After Hathor received assays from its first hole in March 2008, which graded 5.29% U308 over 11.9 meters, the company had a market cap of $160 million for 90% of it's project, which translates into about $180 million on a 100% basis. Two-and-a-half months later, when all of the data was in from their winter drill program (12 holes with assays were reported in this press release), the market cap was about $210 million, or $230 million on a 100% basis. By September of 2008, part way through the summer drill program, Hathor's market cap was about $320 million, or $350 million on a 100% basis before the financial collapse in 2008. I would point out that uranium was not in favor at the time as a sector. The 2007 price bubble of $140 per pound had popped, and sentiment in the uranium sector was poor.
During these early days, the extent, geometry, and continuity of the Roughrider deposit were unknown. I point this out because this is arguably a very comparable situation to where Alpha and Fission are today at Patterson Lake. Arguably at this stage Patterson Lake offers more running room that Roughrider ever did in its early days, simply due to the scale of the property and length of the mapped conductors. So what does this mean? Well, I would argue that it gives some reasonable goal posts for valuing Patterson Lake today. On the low-end the market cap of Hathor's project was $180 million on initial assays and it was $350 million mid-way through their summer program.
Assays are not likely that far off for Fission and Alpha based on a standard 4-6 week assay turnaround. Also, consider that Patterson Lake mineralization is anywhere from 1/2 to 1/5 as deep as mineralization that was encountered at Hathor's Roughrider. This makes a huge difference in terms of a potential strip ratio. This means that while 5-10% U308 was enough to keep Hathor investors happy, 1-2% U308 at Patterson would likely do quite nicely. If Patterson delivered anything close to 5% U308 at such shallow depths, I believe the implications in terms of potential economics would be significant.

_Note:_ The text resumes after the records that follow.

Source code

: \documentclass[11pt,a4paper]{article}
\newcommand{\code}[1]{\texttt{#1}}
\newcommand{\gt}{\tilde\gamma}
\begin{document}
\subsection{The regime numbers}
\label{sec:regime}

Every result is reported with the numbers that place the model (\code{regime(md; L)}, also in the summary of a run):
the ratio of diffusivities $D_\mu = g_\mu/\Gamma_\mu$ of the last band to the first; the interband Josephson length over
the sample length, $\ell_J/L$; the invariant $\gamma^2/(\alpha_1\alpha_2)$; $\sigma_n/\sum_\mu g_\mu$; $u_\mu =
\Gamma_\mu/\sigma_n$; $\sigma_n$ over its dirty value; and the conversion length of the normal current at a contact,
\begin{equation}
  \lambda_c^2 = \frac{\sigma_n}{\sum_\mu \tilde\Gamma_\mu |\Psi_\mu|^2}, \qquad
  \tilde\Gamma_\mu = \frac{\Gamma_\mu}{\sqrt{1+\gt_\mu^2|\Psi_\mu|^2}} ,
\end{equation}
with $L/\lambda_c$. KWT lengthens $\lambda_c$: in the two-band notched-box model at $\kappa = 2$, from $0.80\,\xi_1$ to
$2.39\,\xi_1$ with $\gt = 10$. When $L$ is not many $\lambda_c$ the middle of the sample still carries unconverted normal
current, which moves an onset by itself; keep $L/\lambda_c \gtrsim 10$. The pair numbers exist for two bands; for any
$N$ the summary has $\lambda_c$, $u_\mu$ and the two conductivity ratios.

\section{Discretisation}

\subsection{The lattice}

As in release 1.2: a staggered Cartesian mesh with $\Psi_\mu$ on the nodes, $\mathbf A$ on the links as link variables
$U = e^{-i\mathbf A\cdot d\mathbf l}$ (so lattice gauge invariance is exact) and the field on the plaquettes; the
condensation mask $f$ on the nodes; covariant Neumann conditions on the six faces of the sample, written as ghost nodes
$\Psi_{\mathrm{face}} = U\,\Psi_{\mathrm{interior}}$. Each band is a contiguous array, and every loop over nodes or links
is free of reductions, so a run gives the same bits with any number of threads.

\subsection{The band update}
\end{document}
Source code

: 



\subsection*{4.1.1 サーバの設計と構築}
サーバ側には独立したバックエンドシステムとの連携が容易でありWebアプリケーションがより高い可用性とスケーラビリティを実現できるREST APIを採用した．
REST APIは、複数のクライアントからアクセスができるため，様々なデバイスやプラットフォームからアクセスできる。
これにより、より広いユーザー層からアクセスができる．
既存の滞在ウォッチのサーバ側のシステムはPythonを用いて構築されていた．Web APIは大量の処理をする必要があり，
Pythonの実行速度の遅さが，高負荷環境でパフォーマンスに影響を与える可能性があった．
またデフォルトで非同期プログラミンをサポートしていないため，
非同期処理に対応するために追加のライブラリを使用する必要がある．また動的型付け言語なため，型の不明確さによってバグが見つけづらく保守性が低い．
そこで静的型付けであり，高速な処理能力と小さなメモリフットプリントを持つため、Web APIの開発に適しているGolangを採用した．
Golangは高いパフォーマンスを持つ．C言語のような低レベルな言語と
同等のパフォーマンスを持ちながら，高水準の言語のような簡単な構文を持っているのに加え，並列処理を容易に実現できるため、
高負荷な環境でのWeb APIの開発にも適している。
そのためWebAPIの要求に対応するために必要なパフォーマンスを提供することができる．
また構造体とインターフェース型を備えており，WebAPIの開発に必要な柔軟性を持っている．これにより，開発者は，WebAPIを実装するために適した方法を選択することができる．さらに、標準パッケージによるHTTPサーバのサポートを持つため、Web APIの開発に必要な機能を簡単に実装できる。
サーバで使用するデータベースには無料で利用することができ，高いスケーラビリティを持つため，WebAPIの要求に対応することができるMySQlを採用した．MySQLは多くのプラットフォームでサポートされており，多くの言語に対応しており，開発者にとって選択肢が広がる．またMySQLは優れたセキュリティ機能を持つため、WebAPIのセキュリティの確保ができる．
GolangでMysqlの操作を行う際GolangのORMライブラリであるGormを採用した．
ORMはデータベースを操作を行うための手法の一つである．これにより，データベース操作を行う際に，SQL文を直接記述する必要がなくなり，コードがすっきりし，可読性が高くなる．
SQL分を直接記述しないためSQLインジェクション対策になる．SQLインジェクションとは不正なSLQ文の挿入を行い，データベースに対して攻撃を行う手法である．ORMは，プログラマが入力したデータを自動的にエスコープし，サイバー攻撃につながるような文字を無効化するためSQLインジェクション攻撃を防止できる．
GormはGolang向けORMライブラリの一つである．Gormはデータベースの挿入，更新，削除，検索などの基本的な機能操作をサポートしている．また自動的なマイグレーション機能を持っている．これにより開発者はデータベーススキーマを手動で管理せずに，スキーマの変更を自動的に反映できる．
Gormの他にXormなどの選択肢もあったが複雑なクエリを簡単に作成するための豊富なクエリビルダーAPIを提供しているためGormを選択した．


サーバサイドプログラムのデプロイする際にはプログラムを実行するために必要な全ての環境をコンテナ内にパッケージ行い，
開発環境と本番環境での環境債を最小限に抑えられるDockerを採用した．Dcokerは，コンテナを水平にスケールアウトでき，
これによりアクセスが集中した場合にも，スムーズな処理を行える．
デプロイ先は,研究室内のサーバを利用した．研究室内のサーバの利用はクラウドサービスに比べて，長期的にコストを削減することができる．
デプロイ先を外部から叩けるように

It is also important for investors to distinguish between the "on-land" Zone 00E and the "lake" Zone 390E. On land (at Zone 00E), the mineralization is not as pervasive, with the thickest off-scale interval totaling 4.35 meters. On the lake (at Zone 390E), the three holes drilled in the zone so far have shown much heavier mineralization based on the gamma logs, with off-scale intervals totaling between 10.5 meters to 18.9 meters. In general, I would expect on-land holes to be lower grade than lake holes, based on the data released to date.
Alpha is trading at C$3.80 as I write this, which means that the project is valued at about $150 million on a 100% basis (Alpha's current share count is about 20 million shares outstanding). At a $180 million project valuation, Alpha would be trading at $4.50/share for its 50% interest. At a $350 million valuation, Alpha would be trading at $8.75/share.
Both of these comparable valuations are based on using the trading history of Hathor as a guide and making some qualitative observations about the projects of the respective companies. I present this historical context as food for thought, given that there are no current comparables in the market.
It's up to investors to decide for themselves whether or not to use history as a guide, but given the shallow depth and low costs of drilling out the Patterson Lake property, I believe Alpha and Fission have a chance to look a lot like Hathor in fast forward if the assays come back with good numbers.
Disclosure: I am long ESOFD.PK. I wrote this article myself, and it expresses my own opinions. I am not receiving compensation for it. I have no business relationship with any company whose stock is mentioned in this article.